Crichton was never a good author. Jurassic Park was competent enough as an airport thriller with sci-fi flavor, but that’s where his career peaked. The Lost World was a mercenary cash-grab, cranked out mostly for the movie rights. It was manufactured with such haste that I hypothesize you can find traces of an earlier draft, hewing closer to the original Lost World of Arthur Conan Doyle, lingering where Crichton never bothered to edit them out. (That's just my speculation, though, based on a mere handful of lines.)

Even the movie it led to barely used any characters or set-pieces from the novel. The concept of a second InGen island; the outline of a rescue mission; bringing the injured baby rex back to the trailer (and its aftermath); a fragment of the motorcycle-in-a-dino-herd scene — that’s about it. Julianne Moore’s Dr. Harding shares nothing more than a name with the body-building ethologist of the book; most of the film’s other characters are David Koepp’s wholesale inventions, possibly because most of Crichton’s are either assholes or cardboard cutouts brought along to round out the body count (or both). Hell, the movie’s T. rex at the waterfall scene gets recycled from the original Jurassic Park novel, not this one. The book is so bad that even Universal Studios scrapped everything else. (Though I must admit that The Lost World: Jurassic Park isn’t that good of a film, either.)

The unnecessary “educates you while you read” aspect of Jurassic Park feels especially half-baked here, with vague ruminations on extinction, chaos theory, self-organizing behaviors, and then-fashionable prions building up to new author-mouthpiece Thorne declaring that science is just bullshitting you about anything you can’t directly verify with your senses, and by the way, humans won’t destroy the natural world, so don’t worry about it! (Get it? He’s a “Thorne” in the side of scientific orthodoxy? Yeah, that’s the level of genius we’re dealing with here.)

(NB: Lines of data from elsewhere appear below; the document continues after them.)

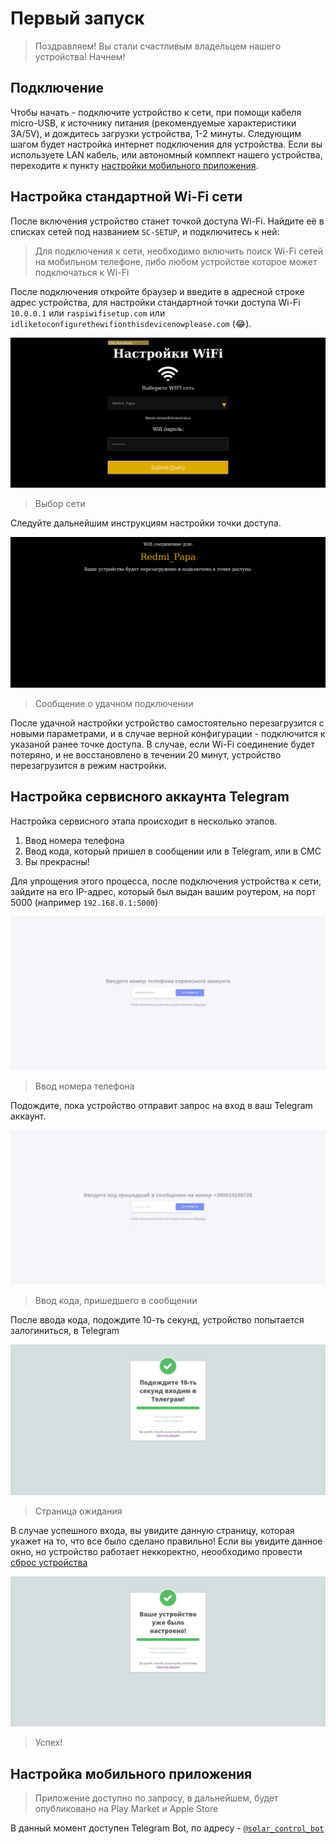 # Первый запуск

> Поздравляем! Вы стали счастливым владельцем нашего устройства! Начнем!

## Подключение
Чтобы начать - подключите устройство к сети, при помощи кабеля micro-USB, к источнику питания (рекомендуемые характеристики 3А/5V), и дождитесь загрузки устройства, 1-2 минуты.
Следующим шагом будет настройка интернет подключения для устройства.
Если вы используете LAN кабель, или автономный комплект нашего устройства,
переходите к пункту [настройки мобильного приложения](/fast_setup/first_start.md#Настройка-мобильного-приложения).
## Настройка стандартной Wi-Fi сети
После включения устройство станет точкой доступа Wi-Fi. Найдите её в списках сетей под названием `SC-SETUP`, и подключитесь к ней:
> Для подключения к сети, необходимо включить поиск Wi-Fi сетей на мобильном телефоне, либо любом устройстве которое
>может подключаться к Wi-Fi

После подключения откройте браузер и введите в адресной строке адрес устройства, для настройки стандартной точки доступа Wi-Fi
`10.0.0.1` или `raspiwifisetup.com` или `idliketoconfigurethewifionthisdevicenowplease.com` (:joy:).

![](../images/installWiFi.png)
> Выбор сети

Следуйте дальнейшим инструкциям
настройки точки доступа.

![](../images/waitWiFi.png)
> Сообщение о удачном подключении

После удачной настройки устройство самостоятельно перезагрузится с новыми параметрами,
и в случае верной конфигурации -
подключится к указаной ранее точке доступа. В случае, если Wi-Fi соединение будет потеряно,
и не восстановлено в течении 20 минут, устройство перезагрузится в режим настройки.

## Настройка сервисного аккаунта Telegram
Настройка сервисного этапа происходит в несколько этапов.
1. Ввод номера телефона
2. Ввод кода, который пришел в сообщении или в Telegram, или в СМС
3. Вы прекрасны!

Для упрощения этого процесса, после подключения устройства к сети,
зайдите на его IP-адрес, который был выдан вашим роутером, на порт 5000 (например `192.168.0.1:5000`)

![](../images/setPhone.png)
>Ввод номера телефона

Подождите, пока устройство отправит запрос на вход в ваш Telegram аккаунт.

![](../images/setCode.png)
>Ввод кода, пришедшего в сообщении

После ввода кода, подождите 10-ть секунд, устройство попытается залогиниться, в Telegram

![](../images/waiTG.png)
>Страница ожидания

В случае успешного входа, вы увидите данную страницу, которая укажет на то, что все было сделано правильно!
Если вы увидите данное окно, но устройство работает неккоректно, неообходимо провести [сброс устройства](howto/backup)

![](../images/alreadySetup.png)
>Успех!


## Настройка мобильного приложения
> Приложение доступно по запросу, в дальнейшем, будет опубликовано на Play Market и Apple Store

В данный момент доступен Telegram Bot, по адресу  - [`@solar_control_bot`](https://t.me/solar_control_bot)
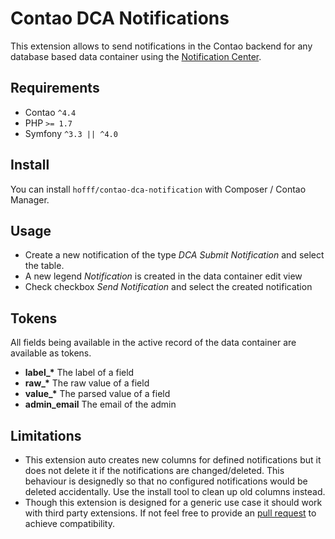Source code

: Contao DCA Notifications
========================

This extension allows to send notifications in the Contao backend for any database based data container using the 
[Notification Center].

Requirements
------------

 - Contao `^4.4`
 - PHP `>= 1.7`
 - Symfony `^3.3 || ^4.0`
 
Install
-------

You can install `hofff/contao-dca-notification` with Composer / Contao Manager.

Usage
-----

 - Create a new notification of the type *DCA Submit Notification* and select the table.
 - A new legend *Notification* is created in the data container edit view
 - Check checkbox *Send Notification* and select the created notification
 
Tokens
------

All fields being available in the active record of the data container are available as tokens.

 - **label_\*** The label of a field
 - **raw_\*** The raw value of a field
 - **value_\***  The parsed value of a field
 - **admin_email** The email of the admin
 
Limitations
-----------

 - This extension auto creates new columns for defined notifications but it does not delete it if the notifications are 
   changed/deleted. This behaviour is designedly so that no configured notifications would be deleted accidentally. Use
   the install tool to clean up old columns instead.
 - Though this extension is designed for a generic use case it should work with third party extensions. If not feel free
   to provide an [pull request] to achieve compatibility.  

[Notification Center]: https://github.com/terminal42/contao-notification_center
[pull request]: https://github.com/hofff/contao-dca-notification/pulls
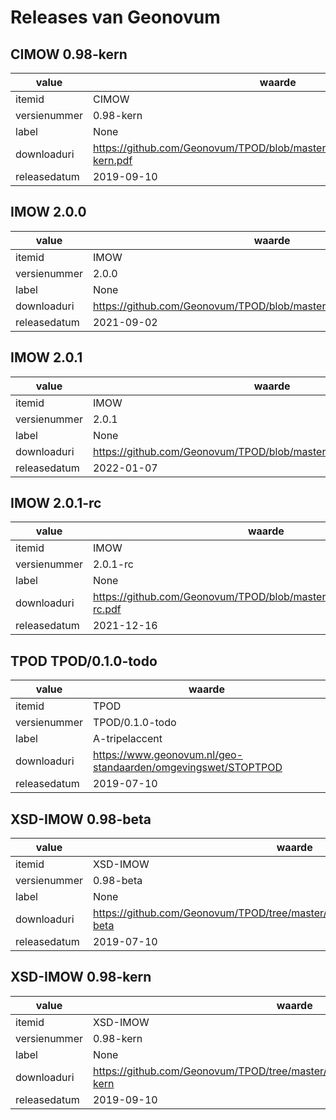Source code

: # Releases van Geonovum

## CIMOW 0.98-kern
|value|waarde|
|-----|------|
| itemid  |CIMOW|
| versienummer  |0.98-kern|
| label  |None|
| downloaduri  |https://github.com/Geonovum/TPOD/blob/master/CIMOW/CIMOW%20v0.98-kern.pdf|
| releasedatum  |2019-09-10|

## IMOW 2.0.0
|value|waarde|
|-----|------|
| itemid  |IMOW|
| versienummer  |2.0.0|
| label  |None|
| downloaduri  |https://github.com/Geonovum/TPOD/blob/master/CIMOW/IMOW_v2.0.0.pdf|
| releasedatum  |2021-09-02|

## IMOW 2.0.1
|value|waarde|
|-----|------|
| itemid  |IMOW|
| versienummer  |2.0.1|
| label  |None|
| downloaduri  |https://github.com/Geonovum/TPOD/blob/master/CIMOW/IMOW_v2.0.1.pdf|
| releasedatum  |2022-01-07|

## IMOW 2.0.1-rc
|value|waarde|
|-----|------|
| itemid  |IMOW|
| versienummer  |2.0.1-rc|
| label  |None|
| downloaduri  |https://github.com/Geonovum/TPOD/blob/master/CIMOW/IMOW_v2.0.1-rc.pdf|
| releasedatum  |2021-12-16|

## TPOD TPOD/0.1.0-todo
|value|waarde|
|-----|------|
| itemid  |TPOD|
| versienummer  |TPOD/0.1.0-todo|
| label  |A-tripelaccent|
| downloaduri  |https://www.geonovum.nl/geo-standaarden/omgevingswet/STOPTPOD|
| releasedatum  |2019-07-10|

## XSD-IMOW 0.98-beta
|value|waarde|
|-----|------|
| itemid  |XSD-IMOW|
| versienummer  |0.98-beta|
| label  |None|
| downloaduri  |https://github.com/Geonovum/TPOD/tree/master/CIMOW/IMOW%20XSD%20v0.98-beta|
| releasedatum  |2019-07-10|

## XSD-IMOW 0.98-kern
|value|waarde|
|-----|------|
| itemid  |XSD-IMOW|
| versienummer  |0.98-kern|
| label  |None|
| downloaduri  |https://github.com/Geonovum/TPOD/tree/master/CIMOW/IMOW%20XSD%20v0.98-kern|
| releasedatum  |2019-09-10|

Making his mouthpiece an engineer and startup capitalist (who was beloved by his old engineering students and also is like totally strong, you guys) instead of a mathematician shows the trajectory of Crichton’s evolution into the tool who would publish State of Fear just a few years later. The fact that Koepp and Spielberg filled Thorne's narrative role with a balding, mumbly man whose gun gets caught in a net before he gets double-crunched by rexes pleases me.

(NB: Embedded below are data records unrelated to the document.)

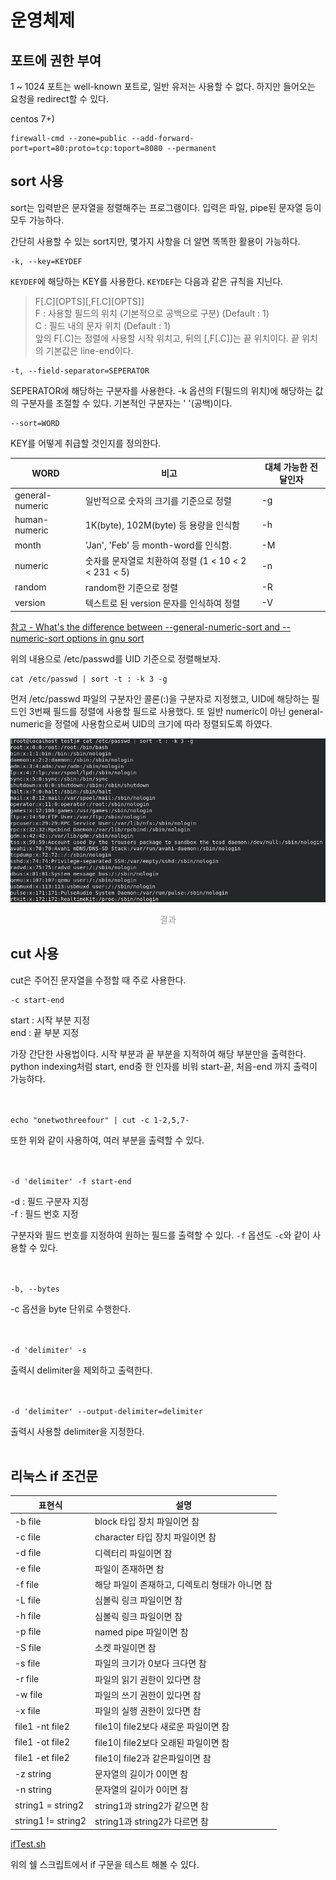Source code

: # 운영체제

## 포트에 권한 부여

1 ~ 1024 포트는 well-known 포트로, 일반 유저는 사용할 수 없다. 하지만 들어오는 요청을 redirect할 수 있다.

centos 7+)
<pre><code>firewall-cmd --zone=public --add-forward-port=port=80:proto=tcp:toport=8080 --permanent</code></pre>



## sort 사용


sort는 입력받은 문자열을 정렬해주는 프로그램이다. 입력은 파일, pipe된 문자열 등이 모두 가능하다.

간단히 사용할 수 있는 sort지만, 몇가지 사항을 더 알면 똑똑한 활용이 가능하다.


<pre><code>-k, --key=KEYDEF</code></pre>


`KEYDEF`에 해당하는 KEY를 사용한다. `KEYDEF`는 다음과 같은 규칙을 지닌다.


> F[.C][OPTS][,F[.C][OPTS]]  
> F : 사용할 필드의 위치 (기본적으로 공백으로 구분) (Default : 1)  
> C : 필드 내의 문자 위치 (Default : 1)  
> 앞의 F[.C]는 정렬에 사용할 시작 위치고, 뒤의 [,F[.C]]는 끝 위치이다. 끝 위치의 기본값은 line-end이다.  


<pre><code>-t, --field-separator=SEPERATOR</code></pre>


SEPERATOR에 해당하는 구분자를 사용한다. -k 옵션의 F(필드의 위치)에 해당하는 값의 구분자를 조절할 수 있다. 기본적인 구분자는 ' '(공백)이다.


<pre><code>--sort=WORD</code></pre>


KEY를 어떻게 취급할 것인지를 정의한다.


WORD | 비고 | 대체 가능한 전달인자
--- | --- | ---
general-numeric | 일반적으로 숫자의 크기를 기준으로 정렬 | -g
human-numeric | 1K(byte), 102M(byte) 등 용량을 인식함 | -h
month | 'Jan', 'Feb' 등 month-word를 인식함. | -M
numeric | 숫자를 문자열로 치환하여 정렬 (1 < 10 < 2 < 231 < 5) | -n
random | random한 기준으로 정렬 | -R
version | 텍스트로 된 version 문자를 인식하여 정렬 | -V

[참고 - What's the difference between --general-numeric-sort and --numeric-sort options in gnu sort](https://stackoverflow.com/questions/1255782/whats-the-difference-between-general-numeric-sort-and-numeric-sort-options)


위의 내용으로 /etc/passwd를 UID 기준으로 정렬해보자.


<pre><code>cat /etc/passwd | sort -t : -k 3 -g</code></pre>


먼저 /etc/passwd 파일의 구분자인 콜론(:)을 구분자로 지정했고, UID에 해당하는 필드인 3번째 필드를 정렬에 사용할 필드로 사용했다. 또 일반 numeric이 아닌 general-numeric을 정렬에 사용함으로써 UID의 크기에 따라 정렬되도록 하였다.

![결과](https://github.com/azza999/small-start/blob/main/assets/210701/sort.png?raw=true)
<p style="text-align: center; color: #999;">결과</p>

## cut 사용

cut은 주어진 문자열을 수정할 때 주로 사용한다.

<pre><code>-c start-end</code></pre>

start : 시작 부분 지정  
end : 끝 부분 지정  

가장 간단한 사용법이다. 시작 부분과 끝 부분을 지적하여 해당 부분만을 출력한다.  
python indexing처럼 start, end중 한 인자를 비워 start-끝, 처음-end 까지 출력이 가능하다.  
<br>
<br>
<pre><code>echo "onetwothreefour" | cut -c 1-2,5,7-</code></pre>

또한 위와 같이 사용하여, 여러 부분을 출력할 수 있다.  
<br>
<br>
<pre><code>-d 'delimiter' -f start-end</code></pre>

-d : 필드 구분자 지정  
-f : 필드 번호 지정  

구분자와 필드 번호를 지정하여 원하는 필드를 출력할 수 있다. `-f` 옵션도 `-c`와 같이 사용할 수 있다.  
<br>
<br>
<pre><code>-b, --bytes</code></pre>

-c 옵션을 byte 단위로 수행한다.  
<br>
<br>
<pre><code>-d 'delimiter' -s</code></pre>

출력시 delimiter을 제외하고 출력한다.  
<br>
<br>
<pre><code>-d 'delimiter' --output-delimiter=delimiter</code></pre>

출력시 사용할 delimiter을 지정한다.
<br>
<br>

## 리눅스 if 조건문

표현식 | 설명
--- | ---
-b file | block 타입 장치 파일이면 참
-c file | character 타입 장치 파일이면 참
-d file | 디렉터리 파일이면 참
-e file | 파일이 존재하면 참
-f file | 해당 파일이 존재하고, 디렉토리 형태가 아니면 참
-L file | 심볼릭 링크 파일이면 참
-h file | 심볼릭 링크 파일이면 참
-p file | named pipe 파일이면 참
-S file | 소켓 파일이면 참
-s file | 파일의 크기가 0보다 크다면 참
-r file | 파일의 읽기 권한이 있다면 참
-w file | 파일의 쓰기 권한이 있다면 참
-x file | 파일의 실행 권한이 있다면 참
file1 -nt file2 | file1이 file2보다 새로운 파일이면 참
file1 -ot file2 | file1이 file2보다 오래된 파일이면 참
file1 -et file2 | file1이 file2과 같은파일이면 참
-z string | 문자열의 길이가 0이면 참
-n string | 문자열의 길이가 0이면 참
string1 = string2 | string1과 string2가 같으면 참
string1 != string2 | string1과 string2가 다르면 참

[ifTest.sh](https://github.com/azza999/small-start/blob/main/assets/210704/iftest.sh)

위의 쉘 스크립트에서 if 구문을 테스트 해볼 수 있다.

What did I like about this book? Obviously I have a ton of tweenage nostalgia surrounding it, which is reason enough to reread it, I think. This was the first book I wanted so desperately that I whined and whined until my abusive, narcissistic father (at a time when he and I were living in a car together) broke down and bought me the hardback before the soft-cover could even come out. I remember studying the lovely map as a tween, filling it with my own fanfic plans: here's where a school trip’s chartered airplane could crash-land, here's where a safe hideout could be, and of course my survivors would take advantage of the bungalows... Actually, I'm pretty sure that I came up with better JP sequels at 12 than this one turned out to be.

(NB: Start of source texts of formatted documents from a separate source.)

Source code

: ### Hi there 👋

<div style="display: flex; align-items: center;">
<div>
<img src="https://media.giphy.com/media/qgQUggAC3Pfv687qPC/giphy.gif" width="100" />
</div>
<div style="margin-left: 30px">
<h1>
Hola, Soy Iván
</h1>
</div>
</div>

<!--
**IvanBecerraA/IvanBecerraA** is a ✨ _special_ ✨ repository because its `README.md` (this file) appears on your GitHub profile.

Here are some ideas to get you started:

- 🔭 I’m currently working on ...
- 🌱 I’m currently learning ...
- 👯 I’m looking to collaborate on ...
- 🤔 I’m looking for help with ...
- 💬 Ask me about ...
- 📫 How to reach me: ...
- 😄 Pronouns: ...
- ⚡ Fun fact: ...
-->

Anyway. The aforementioned motorcycle chase remains a favorite set-piece, one I wish the later JP movies had incorporated in full. Diego and Levine's initial exploration of Isla Sorna, brief as it is, inspired many of the time travel stories I would write in my teens. The details of the field lab and RV led to countless designs I sketched out for yet more stories. The general vibe of an island full of free-range dinosaurs (and the occasional dino washing up, dead or alive, on the mainland) was one all the movie sequels failed to capture.

But honestly, there isn't much else worth salvaging from this book. As Universal could have told you.